Urras et Anarres sont deux planètes du système Tau Ceti qui se font face, à douze années-lumière d’une Terre dépeuplée dont l’environnement s’est effondré. Urras est capitaliste, patriarcale, divisée et inégalitaire, mais avancée technologiquement et luxuriante. Deux siècles auparavant, un groupe révolutionnaire s’est exilé pour s’installer sur la désertique Anarres avec l’objectif d’ériger une société communaliste, égalitaire et féministe inspirée par une figure nommée Odo. Les échanges entre les deux mondes sont très limités lorsque le physicien Shevek, sur le point d’établir une théorie capable de rassembler l’humanité, décide de voyager vers Urras. Il est à la fois frustré de voir les individualités anarrestis brimées par les principes collectivistes odoniens qui condamnent son monde à la stagnation et désireux d’offrir sa découverte à toutes les planètes afin qu’aucune ne l’accapare pour la transformer en avantage contre les autres.

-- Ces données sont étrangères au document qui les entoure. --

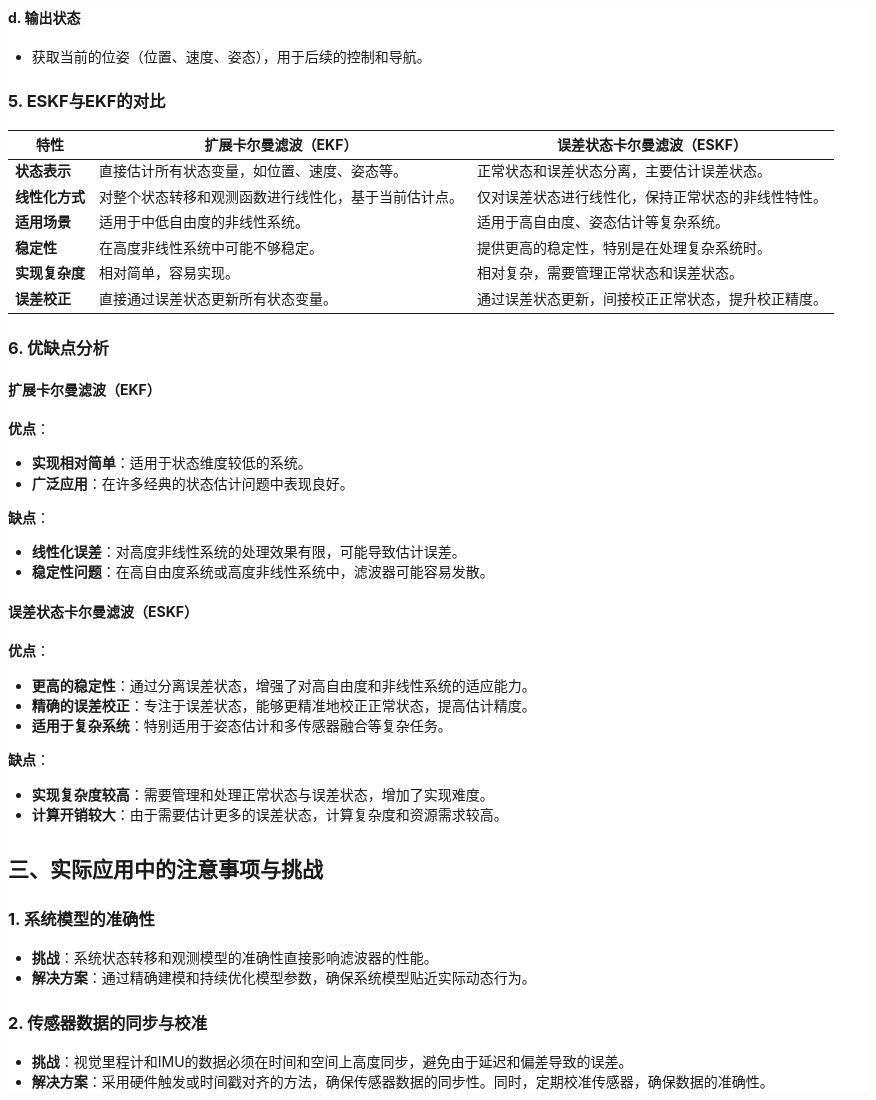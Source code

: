 #### **d. 输出状态**

- 获取当前的位姿（位置、速度、姿态），用于后续的控制和导航。

### **5. ESKF与EKF的对比**

| 特性                   | 扩展卡尔曼滤波（EKF）                             | 误差状态卡尔曼滤波（ESKF）                         |
|------------------------|---------------------------------------------------|-----------------------------------------------------|
| **状态表示**           | 直接估计所有状态变量，如位置、速度、姿态等。           | 正常状态和误差状态分离，主要估计误差状态。            |
| **线性化方式**         | 对整个状态转移和观测函数进行线性化，基于当前估计点。        | 仅对误差状态进行线性化，保持正常状态的非线性特性。     |
| **适用场景**           | 适用于中低自由度的非线性系统。                       | 适用于高自由度、姿态估计等复杂系统。                   |
| **稳定性**             | 在高度非线性系统中可能不够稳定。                     | 提供更高的稳定性，特别是在处理复杂系统时。             |
| **实现复杂度**         | 相对简单，容易实现。                                 | 相对复杂，需要管理正常状态和误差状态。                 |
| **误差校正**           | 直接通过误差状态更新所有状态变量。                     | 通过误差状态更新，间接校正正常状态，提升校正精度。       |

### **6. 优缺点分析**

#### **扩展卡尔曼滤波（EKF）**

**优点**：
- **实现相对简单**：适用于状态维度较低的系统。
- **广泛应用**：在许多经典的状态估计问题中表现良好。

**缺点**：
- **线性化误差**：对高度非线性系统的处理效果有限，可能导致估计误差。
- **稳定性问题**：在高自由度系统或高度非线性系统中，滤波器可能容易发散。

#### **误差状态卡尔曼滤波（ESKF）**

**优点**：
- **更高的稳定性**：通过分离误差状态，增强了对高自由度和非线性系统的适应能力。
- **精确的误差校正**：专注于误差状态，能够更精准地校正正常状态，提高估计精度。
- **适用于复杂系统**：特别适用于姿态估计和多传感器融合等复杂任务。

**缺点**：
- **实现复杂度较高**：需要管理和处理正常状态与误差状态，增加了实现难度。
- **计算开销较大**：由于需要估计更多的误差状态，计算复杂度和资源需求较高。

## 三、实际应用中的注意事项与挑战

### **1. 系统模型的准确性**

- **挑战**：系统状态转移和观测模型的准确性直接影响滤波器的性能。
- **解决方案**：通过精确建模和持续优化模型参数，确保系统模型贴近实际动态行为。

### **2. 传感器数据的同步与校准**

- **挑战**：视觉里程计和IMU的数据必须在时间和空间上高度同步，避免由于延迟和偏差导致的误差。
- **解决方案**：采用硬件触发或时间戳对齐的方法，确保传感器数据的同步性。同时，定期校准传感器，确保数据的准确性。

Des œuvres littéraires de l’immense Ursula K. Le Guin que j’ai lues, après le cycle de fantasy Terremer et La main gauche de la nuit, Les Dépossédés, que je viens de terminer, est celle que j’ai nettement préférée. Les ingrédients du genre science-fictif sont peu développés, au-delà de ces deux planètes que tout oppose, car l’autrice poursuit avant tout un objectif politique : imaginer une utopie anarchiste pour en étudier sans complaisance les effets positifs et plus nuancés sur les protagonistes. La récit repose sur une construction très originale : à partir de la scène introductive qui voit un vaisseau urrasti récupérer Shevek sur le sol anarresti, deux branches narratives se déploient en alternance avec, d’un côté, la reprise des étapes de l’existence de Shevek sur Anarres de l’enfance à la paternité et, de l’autre, sa découverte d’Urras, sa société de « profiteurs » et ses failles.

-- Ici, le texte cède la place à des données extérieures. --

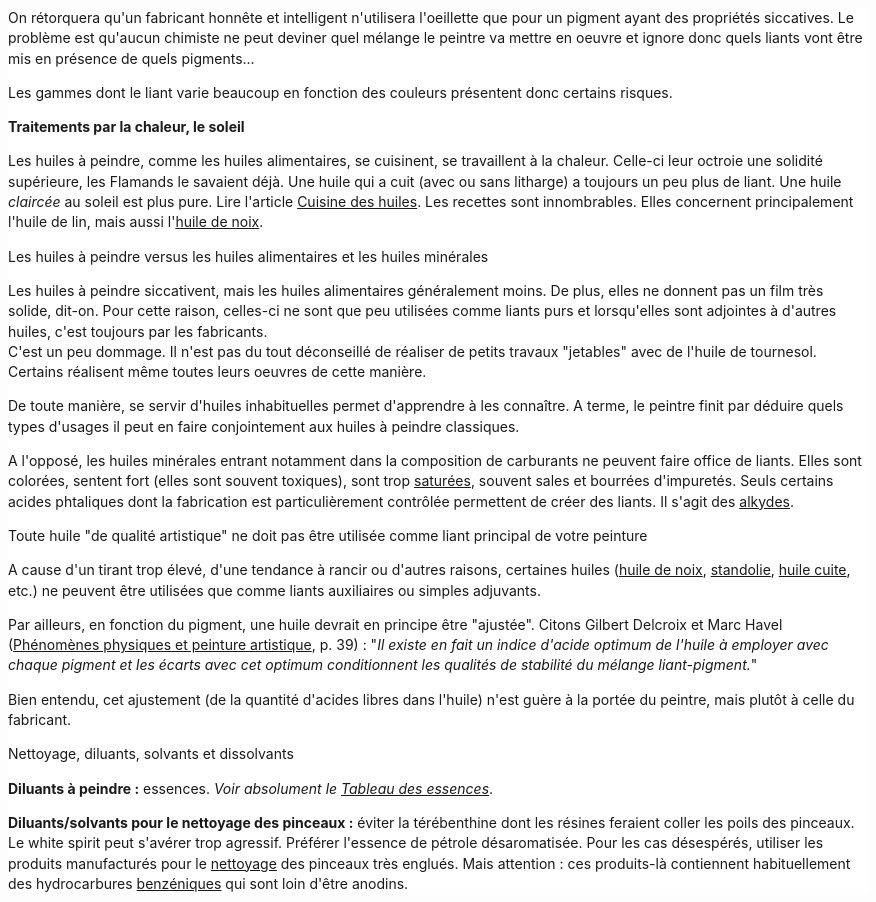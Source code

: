 On rétorquera qu'un fabricant honnête et intelligent n'utilisera l'oeillette que pour un pigment ayant des propriétés siccatives. Le problème est qu'aucun chimiste ne peut deviner quel mélange le peintre va mettre en oeuvre et ignore donc quels liants vont être mis en présence de quels pigments...

Les gammes dont le liant varie beaucoup en fonction des couleurs présentent donc certains risques.

**Traitements par la chaleur, le soleil**

Les huiles à peindre, comme les huiles alimentaires, se cuisinent, se travaillent à la chaleur. Celle-ci leur octroie une solidité supérieure, les Flamands le savaient déjà. Une huile qui a cuit (avec ou sans litharge) a toujours un peu plus de liant. Une huile _claircée_ au soleil est plus pure. Lire l'article [Cuisine des huiles](cuisinedeshuiles.html). Les recettes sont innombrables. Elles concernent principalement l'huile de lin, mais aussi l'[huile de noix](huiledenoix.html).

Les huiles à peindre versus les huiles alimentaires et les huiles minérales

Les huiles à peindre siccativent, mais les huiles alimentaires généralement moins. De plus, elles ne donnent pas un film très solide, dit-on. Pour cette raison, celles-ci ne sont que peu utilisées comme liants purs et lorsqu'elles sont adjointes à d'autres huiles, c'est toujours par les fabricants.  
C'est un peu dommage. Il n'est pas du tout déconseillé de réaliser de petits travaux "jetables" avec de l'huile de tournesol. Certains réalisent même toutes leurs oeuvres de cette manière.

De toute manière, se servir d'huiles inhabituelles permet d'apprendre à les connaître. A terme, le peintre finit par déduire quels types d'usages il peut en faire conjointement aux huiles à peindre classiques.

A l'opposé, les huiles minérales entrant notamment dans la composition de carburants ne peuvent faire office de liants. Elles sont colorées, sentent fort (elles sont souvent toxiques), sont trop [saturées](saturation.html), souvent sales et bourrées d'impuretés. Seuls certains acides phtaliques dont la fabrication est particulièrement contrôlée permettent de créer des liants. Il s'agit des [alkydes](alkydes.html).

Toute huile "de qualité artistique" ne doit pas être utilisée comme liant principal de votre peinture

A cause d'un tirant trop élevé, d'une tendance à rancir ou d'autres raisons, certaines huiles ([huile de noix](huiledenoix.html), [standolie](autreshuiles.html#standolie), [huile cuite](autreshuiles.html#lhuiledelinbouillie), etc.) ne peuvent être utilisées que comme liants auxiliaires ou simples adjuvants.

Par ailleurs, en fonction du pigment, une huile devrait en principe être "ajustée". Citons Gilbert Delcroix et Marc Havel ([Phénomènes physiques et peinture artistique](livres.html#delcroix), p. 39) : "_Il existe en fait un indice d'acide optimum de l'huile à employer avec chaque pigment et les écarts avec cet optimum conditionnent les qualités de stabilité du mélange liant-pigment._"

Bien entendu, cet ajustement (de la quantité d'acides libres dans l'huile) n'est guère à la portée du peintre, mais plutôt à celle du fabricant.

Nettoyage, diluants, solvants et dissolvants

**Diluants à peindre :** essences. _Voir absolument le [Tableau des essences](essences.html)_.

**Diluants/solvants pour le nettoyage des pinceaux :** éviter la térébenthine dont les résines feraient coller les poils des pinceaux. Le white spirit peut s'avérer trop agressif. Préférer l'essence de pétrole désaromatisée. Pour les cas désespérés, utiliser les produits manufacturés pour le [nettoyage](nettoyage.html) des pinceaux très englués. Mais attention : ces produits-là contiennent habituellement des hydrocarbures [benzéniques](benzene.html) qui sont loin d'être anodins.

Le roman, qui a remporté les trois grands prix de la science-fiction Hugo, Locus et Nebula, a été publié en 1974, donc dans le contexte de la Guerre froide et de l’opposition d’une génération à la guerre du Vietnam. Loin des poncifs empruntés par ses contemporains qui font triompher la supériorité des héros du monde libre, Le Guin renvoyait dos à dos les régimes américains et soviétiques, avec un héros qui vient d’un monde anarchiste qui n’était pas comparable au communisme de l’URSS et qui questionnait l’aliénation dans les sociétés occidentales consuméristes.

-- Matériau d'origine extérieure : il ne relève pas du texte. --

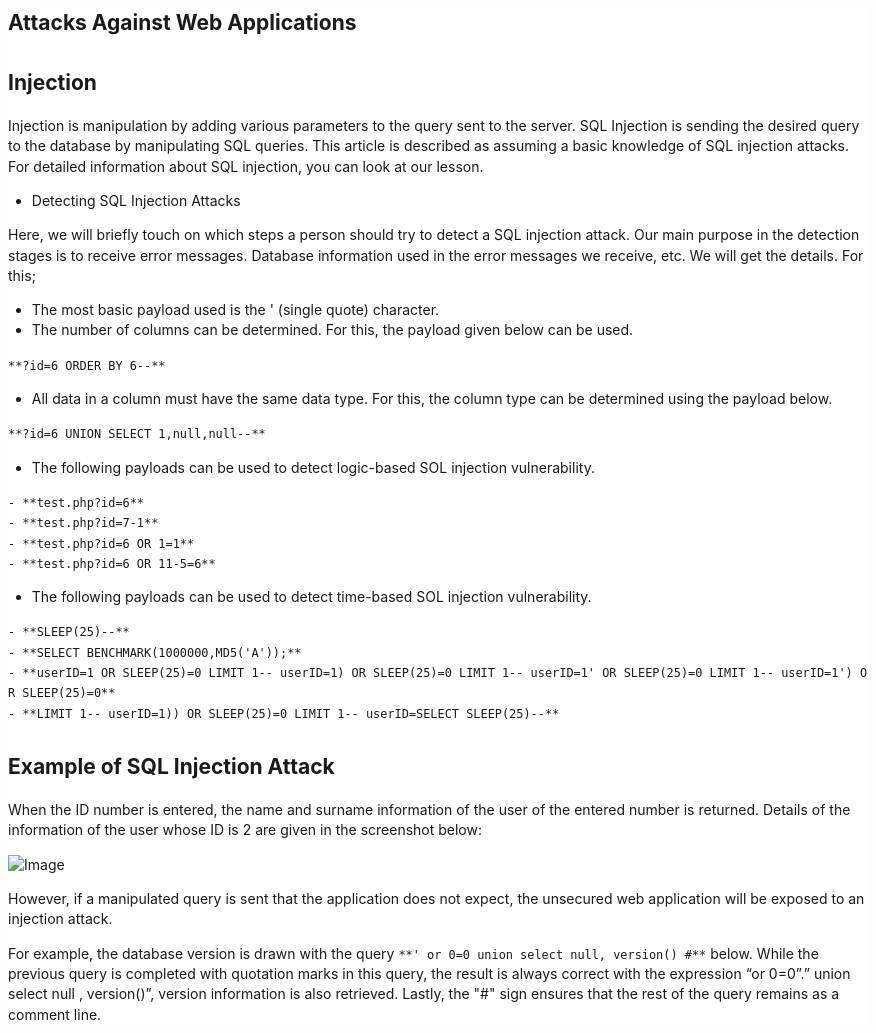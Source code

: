 ## Attacks Against Web Applications

## Injection

Injection is manipulation by adding various parameters to the query sent to the server.
SQL Injection is sending the desired query to the database by manipulating SQL queries.
This article is described as assuming a basic knowledge of SQL injection attacks. For detailed information about SQL injection, you can look at our lesson.

- Detecting SQL Injection Attacks

Here, we will briefly touch on which steps a person should try to detect a SQL injection attack. Our main purpose in the detection stages is to receive error messages. Database information used in the error messages we receive, etc. We will get the details. For this;

- The most basic payload used is the ' (single quote) character.
- The number of columns can be determined. For this, the payload given below can be used.

`**?id=6 ORDER BY 6--**`

- All data in a column must have the same data type. For this, the column type can be determined using the payload below.

`**?id=6 UNION SELECT 1,null,null--**`

- The following payloads can be used to detect logic-based SOL injection vulnerability.

```
- **test.php?id=6**
- **test.php?id=7-1**
- **test.php?id=6 OR 1=1**
- **test.php?id=6 OR 11-5=6**
```

- The following payloads can be used to detect time-based SOL injection vulnerability.

```
- **SLEEP(25)--**
- **SELECT BENCHMARK(1000000,MD5('A'));**
- **userID=1 OR SLEEP(25)=0 LIMIT 1-- userID=1) OR SLEEP(25)=0 LIMIT 1-- userID=1' OR SLEEP(25)=0 LIMIT 1-- userID=1') OR SLEEP(25)=0**
- **LIMIT 1-- userID=1)) OR SLEEP(25)=0 LIMIT 1-- userID=SELECT SLEEP(25)--**
```

## Example of SQL Injection Attack

When the ID number is entered, the name and surname information of the user of the entered number is returned. 
Details of the information of the user whose ID is 2 are given in the screenshot below:

![Image](/img/sqli1.png)

However, if a manipulated query is sent that the application does not expect, the unsecured web application will be exposed to an injection attack.

For example, the database version is drawn with the query `**' or 0=0 union select null, version() #**` below. While the previous query is completed with quotation marks in this query, the result is always correct with the expression “or 0=0”.” union select null , version()”, version information is also retrieved. Lastly, the "#" sign ensures that the rest of the query remains as a comment line.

Par opposition, Annares présente un modèle fondé sur la simplicité volontaire et influencé par le taoïsme qui a accompagné le parcours intellectuel de Le Guin. La vie sur Anarres donne un aperçu de ce que pourrait être une société décroissante et planificatrice confrontée à un environnement hostile aux ressources raréfiées. Malgré la profonde solidarité du corps social, c’est une existence dure, limitante, inconfortable, cruelle à bien des égards. La choisirions-nous volontairement ou arriverions-nous à nous y adapter sous la contrainte ? Dans un contexte géopolitique différent de sa période d’écriture et sur une Terre qui se rapproche dangereusement de l’état qu’elle avait anticipé il y a un demi-siècle, le chef d’œuvre visionnaire d’Ursula K. Le Guin continue de nous poser des questions indispensables.